For Lucic, this is his first NHL job since he announced his retirement after the 2025-26 season. For Dorsett, it’s another step in a post-playing career that already included three seasons as a development coach with the Columbus Blue Jackets from 2021 to 2024, after he retired from the NHL in 2018.

Lucic’s name still carries plenty of weight in Buffalo, and not for the friendliest reasons. Sabres fans remember his time with the Boston Bruins, where he built a reputation as one of the league’s most notorious enforcers.

Over a 17-year career, he recorded at least five fights in a season eight different times. He also had a habit of escalating things before the gloves even came off, including the flying hit on Sabres goalie Ryan Miller during the 2010-11 season that drew sharp criticism from Miller afterward in a post-game press conference.

That edge was part of what made Lucic such a force early in his NHL run. Boston drafted him in the second round in 2006, and he debuted with the Bruins in 2007.

By his second season, he was already producing 17 goals, 42 points and 136 penalty minutes.
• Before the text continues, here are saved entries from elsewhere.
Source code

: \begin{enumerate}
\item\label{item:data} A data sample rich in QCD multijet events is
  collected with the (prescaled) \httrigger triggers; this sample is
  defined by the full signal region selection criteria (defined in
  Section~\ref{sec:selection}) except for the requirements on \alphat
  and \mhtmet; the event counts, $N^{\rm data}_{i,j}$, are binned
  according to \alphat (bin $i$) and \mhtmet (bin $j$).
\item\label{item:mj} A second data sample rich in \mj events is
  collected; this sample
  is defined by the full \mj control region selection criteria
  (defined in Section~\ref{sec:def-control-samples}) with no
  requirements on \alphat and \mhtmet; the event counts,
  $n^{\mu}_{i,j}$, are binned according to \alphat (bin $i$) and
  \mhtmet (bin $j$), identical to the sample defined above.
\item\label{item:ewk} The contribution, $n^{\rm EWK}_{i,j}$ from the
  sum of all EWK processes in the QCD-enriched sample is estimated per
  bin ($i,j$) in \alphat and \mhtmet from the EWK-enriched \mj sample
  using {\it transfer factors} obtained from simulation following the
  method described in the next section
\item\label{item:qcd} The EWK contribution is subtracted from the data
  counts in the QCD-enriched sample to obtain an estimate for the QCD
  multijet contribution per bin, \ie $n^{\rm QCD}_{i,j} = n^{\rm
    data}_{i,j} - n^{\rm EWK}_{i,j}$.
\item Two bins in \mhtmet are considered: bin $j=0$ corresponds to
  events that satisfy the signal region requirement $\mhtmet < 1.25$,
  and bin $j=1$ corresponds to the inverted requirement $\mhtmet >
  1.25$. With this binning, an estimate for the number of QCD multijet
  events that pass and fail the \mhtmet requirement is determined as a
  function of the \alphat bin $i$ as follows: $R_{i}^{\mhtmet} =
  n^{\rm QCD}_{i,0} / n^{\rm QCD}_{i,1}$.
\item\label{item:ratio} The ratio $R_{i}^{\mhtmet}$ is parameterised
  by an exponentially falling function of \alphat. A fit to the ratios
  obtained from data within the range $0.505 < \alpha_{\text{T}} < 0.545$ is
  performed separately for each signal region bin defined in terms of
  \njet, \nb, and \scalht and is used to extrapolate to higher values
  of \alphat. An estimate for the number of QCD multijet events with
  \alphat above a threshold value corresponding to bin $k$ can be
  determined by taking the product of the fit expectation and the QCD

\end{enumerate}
He later pushed into the 60-point range in both the 2010-11 and 2011-12 seasons, cementing his role as the Bruins’ punishing presence on an evolving second line.

He was also a central piece of Boston’s 2011 Stanley Cup run, finishing that playoff march with 12 points and 63 penalty minutes in 25 games.
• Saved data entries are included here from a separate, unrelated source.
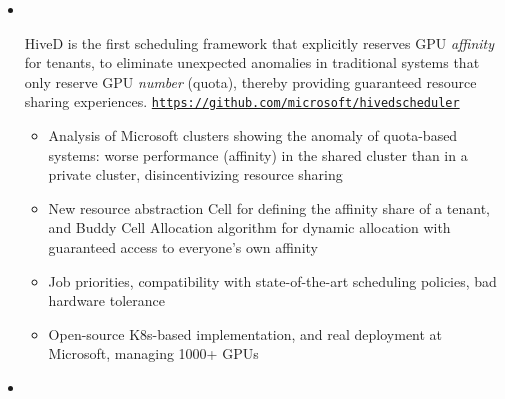   \begin{itemize}[leftmargin=*]
    \item
      \vspace{-10pt}\\
      {
          HiveD is the first scheduling framework that explicitly reserves GPU \textit{affinity} for tenants, to eliminate unexpected anomalies in traditional systems that only reserve GPU \textit{number} (quota), thereby providing guaranteed resource sharing experiences. \texttt{\url{https://github.com/microsoft/hivedscheduler}}

          \vspace{-5pt}
          \begin{itemize}[leftmargin=*]
            \item Analysis of Microsoft clusters showing the anomaly of quota-based systems: worse performance (affinity) in the shared cluster than in a private cluster, disincentivizing resource sharing
            \item New resource abstraction Cell for defining the affinity share of a tenant, and Buddy Cell Allocation algorithm for dynamic allocation with guaranteed access to everyone's own affinity
            \item Job priorities, compatibility with state-of-the-art scheduling policies, bad hardware tolerance
            \item Open-source K8s-based implementation, and real deployment at Microsoft, managing 1000+ GPUs
          \end{itemize}
      }
    \item
      \vspace{-10pt}\\
      {

}
\end{itemize}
Lucic remained with the Bruins through the 2014-15 season before moving through the Western Conference with stops in Los Angeles, Edmonton and Calgary. His offense faded along the way, and his NHL chapter ended with an unsuccessful return to Boston in 2023-24.

He sat out the 2024-25 season, then joined England’s Fife Flyers for the 2025-26 season after another unsuccessful bid to get back to the AHL. Even with the rough edges that defined his playing days, the resume is long, and Buffalo is banking on that experience in his new pro-scouting role.

Dorsett’s path was built in a different way, but the identity was just as clear. He was never a top-six scorer, yet he carved out an 11-season NHL career by piling up penalty minutes.

He went from 150 PIMs as a rookie to 235 in his third season, and those numbers followed him through stops with the Blue Jackets, New York Rangers and Vancouver Canucks. In all, he played 515 games and logged 1,314 penalty minutes, with his 2:33 PIMs per game ranking eighth in NHL history since 2000 among players with at least 250 games.

There’s also a Buffalo-Cleveland-Columbus thread running through Dorsett’s path. Jarmo Kekalainen traded him from Columbus to New York in 2013 as part of the deal to acquire Marian Gaborik, and Kekalainen later hired him for his first coaching job in 2021. Now Dorsett will bring that same bruising background to a Sabres prospect group looking for some edge.